I was sexually abused from 5 to around 13 or 14 years old. You know when little girls become little women. You maybe thinking right now, How could should allow this to go on that long? Why didn’t she tell anyone? What was wrong with her? My answer, I don’t know, really. I remember being scared, not wanting anyone to know, not wanting to be the reason my family fell apart. From the outside it was plenty obvious we had problems, but I don’t think any more than others. We were different. So I thought. My Dad was a strikingly attractive tall man. My Mom was a very obese woman who was very self-conscious, and so very private. They didn’t go out together, and very rarely seen together. On top of that we were one of very few Jewish families in our area. And we were different from the other Jewish families as well. So I thought. Through my little eyes everyone else seemed to have so much, and we struggled. We seemed to struggle my whole young life. We as a family never fit in. And I as a child, and then a teenager, I never seemed to fit in. I had friends, but I was so alone in the world. But God…
Parallel to this going on in my here on earth world, I later would understand that something spiritual was going on all at the same time. I don’t remember how I was taught about God, or that I was taught to believe in Him. I just remember knowing Him and that He was always there.

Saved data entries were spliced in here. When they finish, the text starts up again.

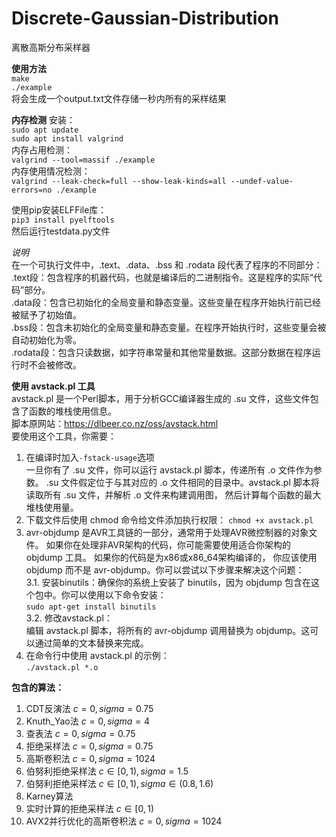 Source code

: # Discrete-Gaussian-Distribution
离散高斯分布采样器

**使用方法**  
`make`  
`./example`  
将会生成一个output.txt文件存储一秒内所有的采样结果

**内存检测**
安装：  
`sudo apt update`  
`sudo apt install valgrind`  
内存占用检测：  
`valgrind --tool=massif ./example`  
内存使用情况检测：  
`valgrind --leak-check=full --show-leak-kinds=all --undef-value-errors=no ./example`


使用pip安装ELFFile库：  
`pip3 install pyelftools`  
然后运行testdata.py文件

*说明*  
在一个可执行文件中，.text、.data、.bss 和 .rodata 段代表了程序的不同部分：  
.text段：包含程序的机器代码，也就是编译后的二进制指令。这是程序的实际“代码”部分。  
.data段：包含已初始化的全局变量和静态变量。这些变量在程序开始执行前已经被赋予了初始值。  
.bss段：包含未初始化的全局变量和静态变量。在程序开始执行时，这些变量会被自动初始化为零。  
.rodata段：包含只读数据，如字符串常量和其他常量数据。这部分数据在程序运行时不会被修改。  


**使用 avstack.pl 工具**  
avstack.pl 是一个Perl脚本，用于分析GCC编译器生成的 .su 文件，这些文件包含了函数的堆栈使用信息。  
脚本原网站：https://dlbeer.co.nz/oss/avstack.html  
要使用这个工具，你需要：  
1. 在编译时加入`-fstack-usage`选项  
一旦你有了 .su 文件，你可以运行 avstack.pl 脚本，传递所有 .o 文件作为参数。
.su 文件假定位于与其对应的 .o 文件相同的目录中。avstack.pl 脚本将读取所有 .su 文件，并解析 .o 文件来构建调用图，
然后计算每个函数的最大堆栈使用量。
2. 下载文件后使用 chmod 命令给文件添加执行权限： 
`chmod +x avstack.pl`  
3. avr-objdump 是AVR工具链的一部分，通常用于处理AVR微控制器的对象文件。
如果你在处理非AVR架构的代码，你可能需要使用适合你架构的 objdump 工具。
如果你的代码是为x86或x86_64架构编译的，
你应该使用 objdump 而不是 avr-objdump。你可以尝试以下步骤来解决这个问题：  
3.1. 安装binutils：确保你的系统上安装了 binutils，因为 objdump 包含在这个包中。你可以使用以下命令安装：  
  `sudo apt-get install binutils`  
3.2. 修改avstack.pl：  
   编辑 avstack.pl 脚本，将所有的 avr-objdump 调用替换为 objdump。这可以通过简单的文本替换来完成。
5. 在命令行中使用 avstack.pl 的示例：  
`./avstack.pl *.o`


**包含的算法：**  

1. CDT反演法 $c=0, sigma=0.75$  
2. Knuth_Yao法 $c = 0, sigma = 4$
3. 查表法 $c = 0, sigma = 0.75$  
4. 拒绝采样法 $c = 0, sigma = 0.75$  
5. 高斯卷积法 $c = 0, sigma = 1024$  
6. 伯努利拒绝采样法 $c \in [0,1), sigma = 1.5$
7. 伯努利拒绝采样法 $c \in [0,1), sigma \in (0.8,1.6)$
8. Karney算法
9. 实时计算的拒绝采样法 $c \in [0,1)$
10. AVX2并行优化的高斯卷积法 $c = 0, sigma = 1024$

When I was around 5 or 6 yrs old, my mother took me to a dress up Christmas party. Santa was going to be there! My father did not approve at all, but she took me anyway. Looking back, perhaps my Mom was trying to find a way to “fit in”. I don’t think I have ever seen a Santa that seemed as real as that one. He was perfect! And my child within stills believes it was the real Santa!
He would call out each child’s name and they would run to him, sit on his lap, and he would give them their gift. I noticed all the other kids were getting these big beautifully wrapped boxes. When my name was called, I ran to him. He had this very little gold box with a little gold string like ribbon. Why was mine so little and seemly so insignificant than all the other gifts? Still I was excited and went back to my table and my Mom. I opened it; it was a little girls gold necklace. I think at that time it was the most beautiful necklace I had ever seen and it was mine. A small gold cross on a delicate chain. I felt truly special, Santa must have thought so much of me…then I heard my Mom say that I couldn’t keep it. I remember the sadness in her eyes telling me this, but now I understand she was doing what she had to do. I proceeded to throw a minor fit, not to draw too much attention, but it did not work. Santa gave that to me, it was mine! I didn’t understand what it meant I just knew I was given something special…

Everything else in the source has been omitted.